BEGIN Given records
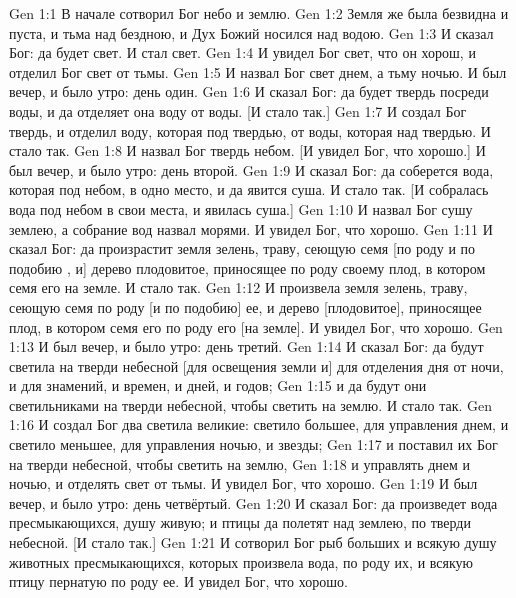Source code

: \vs Gen 1:1 В начале сотворил Бог небо и землю.
\vs Gen 1:2 Земля же была безвидна и пуста, и тьма над бездною, и Дух Божий носился над водою.
\rsbpar\vs Gen 1:3 И сказал Бог: да будет свет. И стал свет.
\vs Gen 1:4 И увидел Бог свет, что он хорош, и отделил Бог свет от тьмы.
\vs Gen 1:5 И назвал Бог свет днем, а тьму ночью. И был вечер, и было утро: день один.
\rsbpar\vs Gen 1:6 И сказал Бог: да будет твердь посреди воды, и да отделяет она воду от воды. [И стало так.]
\vs Gen 1:7 И создал Бог твердь, и отделил воду, которая под твердью, от воды, которая над твердью. И стало так.
\vs Gen 1:8 И назвал Бог твердь небом. [И увидел Бог, что  хорошо.] И был вечер, и было утро: день второй.
\rsbpar\vs Gen 1:9 И сказал Бог: да соберется вода, которая под небом, в одно место, и да явится суша. И стало так. [И собралась вода под небом в свои места, и явилась суша.]
\vs Gen 1:10 И назвал Бог сушу землею, а собрание вод назвал морями. И увидел Бог, что  хорошо.
\vs Gen 1:11 И сказал Бог: да произрастит земля зелень, траву, сеющую семя [по роду и по подобию , и] дерево плодовитое, приносящее по роду своему плод, в котором семя его на земле. И стало так.
\vs Gen 1:12 И произвела земля зелень, траву, сеющую семя по роду [и по подобию] ее, и дерево [плодовитое], приносящее плод, в котором семя его по роду его [на земле]. И увидел Бог, что  хорошо.
\vs Gen 1:13 И был вечер, и было утро: день третий.
\rsbpar\vs Gen 1:14 И сказал Бог: да будут светила на тверди небесной [для освещения земли и] для отделения дня от ночи, и для знамений, и времен, и дней, и годов;
\vs Gen 1:15 и да будут они светильниками на тверди небесной, чтобы светить на землю. И стало так.
\vs Gen 1:16 И создал Бог два светила великие: светило большее, для управления днем, и светило меньшее, для управления ночью, и звезды;
\vs Gen 1:17 и поставил их Бог на тверди небесной, чтобы светить на землю,
\vs Gen 1:18 и управлять днем и ночью, и отделять свет от тьмы. И увидел Бог, что  хорошо.
\vs Gen 1:19 И был вечер, и было утро: день четвёртый.
\rsbpar\vs Gen 1:20 И сказал Бог: да произведет вода пресмыкающихся, душу живую; и птицы да полетят над землею, по тверди небесной. [И стало так.]
\vs Gen 1:21 И сотворил Бог рыб больших и всякую душу животных пресмыкающихся, которых произвела вода, по роду их, и всякую птицу пернатую по роду ее. И увидел Бог, что  хорошо.
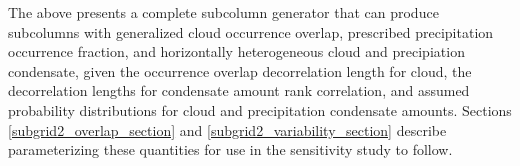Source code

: 
The above presents a complete subcolumn generator that can produce subcolumns with generalized cloud occurrence overlap, prescribed precipitation occurrence fraction, and horizontally heterogeneous cloud and precipiation condensate, given the occurrence overlap decorrelation length for cloud, the decorrelation lengths for condensate amount rank correlation, and assumed probability distributions for cloud and precipitation condensate amounts. Sections \ref{subgrid2_overlap_section} and \ref{subgrid2_variability_section} describe parameterizing these quantities for use in the sensitivity study to follow.


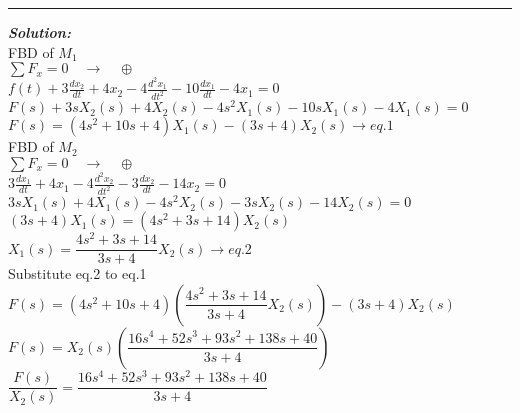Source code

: \documentclass[11pt,letterpaper]{article}
\begin{document}
\rule{\textwidth}{1pt}
\vspace{12pt}
\textit{\textbf{Solution:}}\\
FBD of $M_1$\\

$\sum F_x=0 \quad \rightarrow \quad \oplus$\\

$f(t)+3\frac{dx_2}{dt}+4x_2-4\frac{d^2x_1}{dt^2}-10\frac{dx_1}{dt}-4x_1=0$\\

$F(s)+3sX_2(s)+4X_2(s)-4s^2X_1(s)-10sX_1(s)-4X_1(s)=0$\\

$F(s)=(4s^2+10s+4)X_1(s)-(3s+4)X_2(s) \rightarrow eq.1$\\

FBD of $M_2$\\

$\sum F_x=0 \quad \rightarrow \quad \oplus$\\

$3\frac{dx_1}{dt}+4x_1-4\frac{d^2x_2}{dt^2}-3\frac{dx_2}{dt}-14x_2=0$\\

$3sX_1(s)+4X_1(s)-4s^2X_2(s)-3sX_2(s)-14X_2(s)=0$\\

$(3s+4)X_1(s)=(4s^2+3s+14)X_2(s)$\\

$X_1(s)=\dfrac{4s^2+3s+14}{3s+4}X_2(s) \rightarrow eq.2$\\

Substitute eq.2 to eq.1\\

$F(s)=(4s^2+10s+4)\left(\dfrac{4s^2+3s+14}{3s+4}X_2(s)\right)-(3s+4)X_2(s)$\\
$F(s)=X_2(s)\left(\dfrac{16s^4+52s^3+93s^2+138s+40}{3s+4}\right)$\\

$\dfrac{F(s)}{X_2(s)}=\dfrac{16s^4+52s^3+93s^2+138s+40}{3s+4}$\\

\end{document}
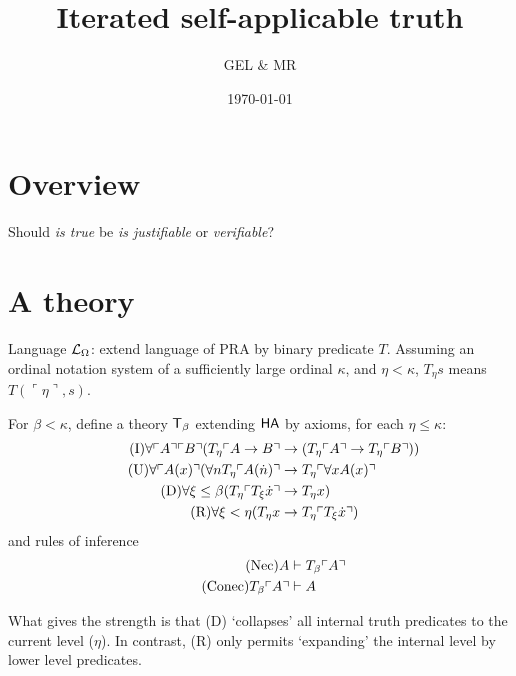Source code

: \documentclass[UKenglish,cleveref,DIV=12]{scrartcl}
\title{Iterated self-applicable truth}
\author{GEL \& MR}
\date{\today}
\theoremstyle{definition}
\theoremstyle{definition}
\begin{document}
\maketitle

\tableofcontents



\section{Overview}
Should \emph{is true} be \emph{is justifiable} or \emph{verifiable}?

\section{A theory}

Language \( \mathcal{L}_\Omega \): extend language of PRA by binary predicate \( T \).
Assuming an ordinal notation system of a sufficiently large ordinal \( \kappa \), and \( \eta < \kappa \), \( T_\eta s \) means \( T( \ulcorner \eta \urcorner , s ) \).

For \( \beta < \kappa \), define a theory \( \mathsf{T}_\beta \) extending \( \mathsf{HA} \) by axioms, for each \( \eta \le \kappa \):
\begin{align*}
\tag{I}
	\forall \ulcorner{A}\urcorner \ulcorner{B}\urcorner ( T_\eta \ulcorner{ A \rightarrow B}\urcorner &\rightarrow ( T_\eta \ulcorner{A}\urcorner \rightarrow T_\eta \ulcorner{B}\urcorner ) )
	\\
\tag{U}
	\forall \ulcorner{A(x)}\urcorner( \forall n T_\eta  \ulcorner{ A(\dot n)}\urcorner &\rightarrow T_\eta \ulcorner{ \forall x A(x) }\urcorner
	\\
\tag{D}
	\forall \xi \le \beta ( T_\eta \ulcorner{ T_\xi \dot x }\urcorner &\rightarrow T_\eta x )
	\\
\tag{R}
	\forall \xi < \eta ( T_\eta x &\rightarrow T_\eta \ulcorner{ T_\xi \dot x }\urcorner)
\end{align*}
%
and rules of inference
\begin{align*}
	\tag{Nec}
	A &\vdash T_\beta \ulcorner{A}\urcorner
	\\
	\tag{Conec}
	T_\beta \ulcorner{A}\urcorner &\vdash A
\end{align*}

What gives the strength is that (D) `collapses' all internal truth predicates to the current level (\( \eta \)).
In contrast, (R) only permits `expanding' the internal level by lower level predicates.
\end{document}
END Given records
From the data above, count the lines where "воды" occurs and give that figure and nothing else.

2